Thursday, June 16, 2016
Review of Black Ice by Hans Werner Kettenbach (Bitter Lemon Press, 2006; German 2001)
Black Ice is a somewhat curious read, centring on the suspicious death of Erica Wallman and its investigation by one of her employees, Scholten. There are three principal characters in the story, each of whom are not easy to like. Scholten is a bitter, sarcastic, scheming, lazy misogynist, who is always finding ways to steal time and visit brothels. His wife, Hilde, is a straight-laced, nagging, hypochondriac who feels she’s married beneath herself. Scholten’s new boss, Wallman, is a caustic bully.

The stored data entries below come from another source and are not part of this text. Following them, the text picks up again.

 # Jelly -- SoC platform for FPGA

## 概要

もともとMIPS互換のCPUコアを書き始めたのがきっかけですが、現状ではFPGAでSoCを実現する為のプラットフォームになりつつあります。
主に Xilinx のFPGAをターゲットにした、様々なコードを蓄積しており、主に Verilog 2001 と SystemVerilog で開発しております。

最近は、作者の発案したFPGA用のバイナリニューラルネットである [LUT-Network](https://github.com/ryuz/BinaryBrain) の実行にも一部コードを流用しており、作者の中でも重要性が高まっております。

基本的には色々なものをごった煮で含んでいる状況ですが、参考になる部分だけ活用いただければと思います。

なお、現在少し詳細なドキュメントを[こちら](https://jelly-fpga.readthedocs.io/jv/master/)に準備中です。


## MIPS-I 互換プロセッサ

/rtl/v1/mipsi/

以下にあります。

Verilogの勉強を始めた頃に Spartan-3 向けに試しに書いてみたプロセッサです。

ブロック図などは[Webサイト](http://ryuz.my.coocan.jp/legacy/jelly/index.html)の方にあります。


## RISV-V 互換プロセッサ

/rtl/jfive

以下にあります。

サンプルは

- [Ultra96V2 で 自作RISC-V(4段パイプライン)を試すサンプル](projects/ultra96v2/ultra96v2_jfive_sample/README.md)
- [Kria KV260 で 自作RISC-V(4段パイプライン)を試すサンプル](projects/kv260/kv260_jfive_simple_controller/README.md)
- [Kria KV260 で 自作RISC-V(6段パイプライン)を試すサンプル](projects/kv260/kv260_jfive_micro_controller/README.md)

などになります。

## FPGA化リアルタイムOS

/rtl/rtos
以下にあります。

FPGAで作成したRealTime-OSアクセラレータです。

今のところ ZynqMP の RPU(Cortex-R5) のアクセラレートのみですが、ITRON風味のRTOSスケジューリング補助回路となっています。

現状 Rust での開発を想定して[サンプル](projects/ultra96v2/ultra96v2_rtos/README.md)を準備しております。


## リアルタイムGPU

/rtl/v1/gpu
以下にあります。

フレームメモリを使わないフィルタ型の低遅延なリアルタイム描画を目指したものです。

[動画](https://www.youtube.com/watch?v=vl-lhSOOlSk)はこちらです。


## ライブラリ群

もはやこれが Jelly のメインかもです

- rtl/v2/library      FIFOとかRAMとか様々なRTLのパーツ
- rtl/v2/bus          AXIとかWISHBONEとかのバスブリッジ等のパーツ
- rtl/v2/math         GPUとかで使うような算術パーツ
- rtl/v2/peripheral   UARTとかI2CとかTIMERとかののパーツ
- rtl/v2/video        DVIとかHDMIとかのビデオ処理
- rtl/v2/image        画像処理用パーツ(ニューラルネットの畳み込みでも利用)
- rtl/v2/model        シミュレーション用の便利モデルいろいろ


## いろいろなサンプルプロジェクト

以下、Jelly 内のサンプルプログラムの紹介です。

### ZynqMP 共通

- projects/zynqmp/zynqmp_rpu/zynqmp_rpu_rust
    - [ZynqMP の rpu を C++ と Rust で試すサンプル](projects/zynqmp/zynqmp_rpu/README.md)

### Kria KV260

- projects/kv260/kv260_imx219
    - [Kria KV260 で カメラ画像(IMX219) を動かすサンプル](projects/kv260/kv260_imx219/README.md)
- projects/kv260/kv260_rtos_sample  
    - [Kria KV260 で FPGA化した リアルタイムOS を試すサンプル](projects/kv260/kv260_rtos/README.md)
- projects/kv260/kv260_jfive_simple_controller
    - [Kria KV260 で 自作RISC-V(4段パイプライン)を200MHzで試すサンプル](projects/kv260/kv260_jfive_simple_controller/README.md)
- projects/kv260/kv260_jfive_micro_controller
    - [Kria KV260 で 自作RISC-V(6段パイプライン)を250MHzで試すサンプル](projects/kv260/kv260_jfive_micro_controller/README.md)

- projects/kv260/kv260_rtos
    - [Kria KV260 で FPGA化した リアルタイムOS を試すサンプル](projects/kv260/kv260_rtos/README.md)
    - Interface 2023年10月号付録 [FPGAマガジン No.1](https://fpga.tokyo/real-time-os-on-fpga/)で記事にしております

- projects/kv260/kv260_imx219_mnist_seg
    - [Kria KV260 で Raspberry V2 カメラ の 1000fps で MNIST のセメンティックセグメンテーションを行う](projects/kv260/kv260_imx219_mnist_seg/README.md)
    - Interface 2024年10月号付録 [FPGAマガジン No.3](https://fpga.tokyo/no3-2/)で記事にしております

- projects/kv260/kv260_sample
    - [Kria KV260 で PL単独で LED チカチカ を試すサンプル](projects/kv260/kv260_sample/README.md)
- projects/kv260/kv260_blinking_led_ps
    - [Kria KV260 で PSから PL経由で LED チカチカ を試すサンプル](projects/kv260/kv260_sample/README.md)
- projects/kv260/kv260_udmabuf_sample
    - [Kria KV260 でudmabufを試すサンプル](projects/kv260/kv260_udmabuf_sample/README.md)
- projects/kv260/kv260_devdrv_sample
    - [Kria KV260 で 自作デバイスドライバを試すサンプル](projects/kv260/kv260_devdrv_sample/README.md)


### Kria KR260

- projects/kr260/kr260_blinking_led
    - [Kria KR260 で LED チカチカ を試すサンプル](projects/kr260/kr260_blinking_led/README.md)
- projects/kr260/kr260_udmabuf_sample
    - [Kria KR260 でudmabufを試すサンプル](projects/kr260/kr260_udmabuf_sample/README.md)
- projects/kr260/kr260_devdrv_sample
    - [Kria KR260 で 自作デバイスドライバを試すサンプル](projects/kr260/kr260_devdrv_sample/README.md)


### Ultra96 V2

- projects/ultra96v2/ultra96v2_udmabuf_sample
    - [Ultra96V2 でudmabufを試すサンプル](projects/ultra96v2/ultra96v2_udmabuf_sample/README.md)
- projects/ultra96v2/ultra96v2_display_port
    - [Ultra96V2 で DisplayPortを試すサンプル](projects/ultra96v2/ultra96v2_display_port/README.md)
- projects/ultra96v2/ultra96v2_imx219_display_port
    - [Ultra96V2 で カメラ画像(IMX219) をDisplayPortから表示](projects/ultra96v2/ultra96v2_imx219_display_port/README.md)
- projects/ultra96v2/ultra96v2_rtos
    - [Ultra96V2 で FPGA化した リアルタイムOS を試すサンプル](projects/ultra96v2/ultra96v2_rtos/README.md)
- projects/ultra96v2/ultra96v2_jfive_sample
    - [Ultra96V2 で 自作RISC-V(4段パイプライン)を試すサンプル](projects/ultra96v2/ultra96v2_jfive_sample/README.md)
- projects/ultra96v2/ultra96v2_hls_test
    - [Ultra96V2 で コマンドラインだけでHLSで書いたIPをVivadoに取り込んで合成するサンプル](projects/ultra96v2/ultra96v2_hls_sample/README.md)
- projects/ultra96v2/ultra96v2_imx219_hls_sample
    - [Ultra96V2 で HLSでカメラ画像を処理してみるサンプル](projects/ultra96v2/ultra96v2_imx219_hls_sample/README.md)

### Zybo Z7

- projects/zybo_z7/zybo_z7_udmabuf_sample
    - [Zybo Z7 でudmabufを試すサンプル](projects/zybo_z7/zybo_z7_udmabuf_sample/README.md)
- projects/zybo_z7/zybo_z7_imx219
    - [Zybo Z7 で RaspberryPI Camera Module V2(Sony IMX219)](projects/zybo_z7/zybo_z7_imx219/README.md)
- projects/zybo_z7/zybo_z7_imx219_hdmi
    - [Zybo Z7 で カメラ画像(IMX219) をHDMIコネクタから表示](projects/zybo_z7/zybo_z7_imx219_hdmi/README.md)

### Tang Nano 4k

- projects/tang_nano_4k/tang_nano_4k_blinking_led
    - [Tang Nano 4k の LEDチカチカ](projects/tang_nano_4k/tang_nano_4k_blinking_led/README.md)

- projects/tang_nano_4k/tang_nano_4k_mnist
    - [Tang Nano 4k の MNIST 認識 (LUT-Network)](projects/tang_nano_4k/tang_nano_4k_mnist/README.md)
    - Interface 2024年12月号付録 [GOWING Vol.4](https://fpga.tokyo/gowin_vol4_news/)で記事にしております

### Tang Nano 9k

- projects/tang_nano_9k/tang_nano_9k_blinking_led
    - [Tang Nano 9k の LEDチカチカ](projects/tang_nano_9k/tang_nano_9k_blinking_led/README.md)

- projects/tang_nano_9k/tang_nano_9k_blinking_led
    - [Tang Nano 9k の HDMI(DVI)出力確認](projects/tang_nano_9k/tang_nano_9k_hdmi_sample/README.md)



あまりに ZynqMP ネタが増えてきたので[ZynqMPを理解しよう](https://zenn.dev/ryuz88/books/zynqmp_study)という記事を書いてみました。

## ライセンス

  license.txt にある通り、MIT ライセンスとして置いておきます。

The tale is told from Scholten’s perspective and traces his attempt to discover what really happened when Erica tumbled to her death. At the heart of the tale is an ingenious solution, but the telling is a relatively slow paced affair as Scholten struggles to make progress with his investigation and dithers about how to use the circumstantial evidence he discovers. The resolution is quite sudden and open ended. At the time the ending annoyed me, but after a few days reflection I think it suited the piece. Usually a story has a character to root for and a neat denouement, but Black Ice has neither. In that sense, it’s a brave piece of writing, but not one that I found particularly enjoyable.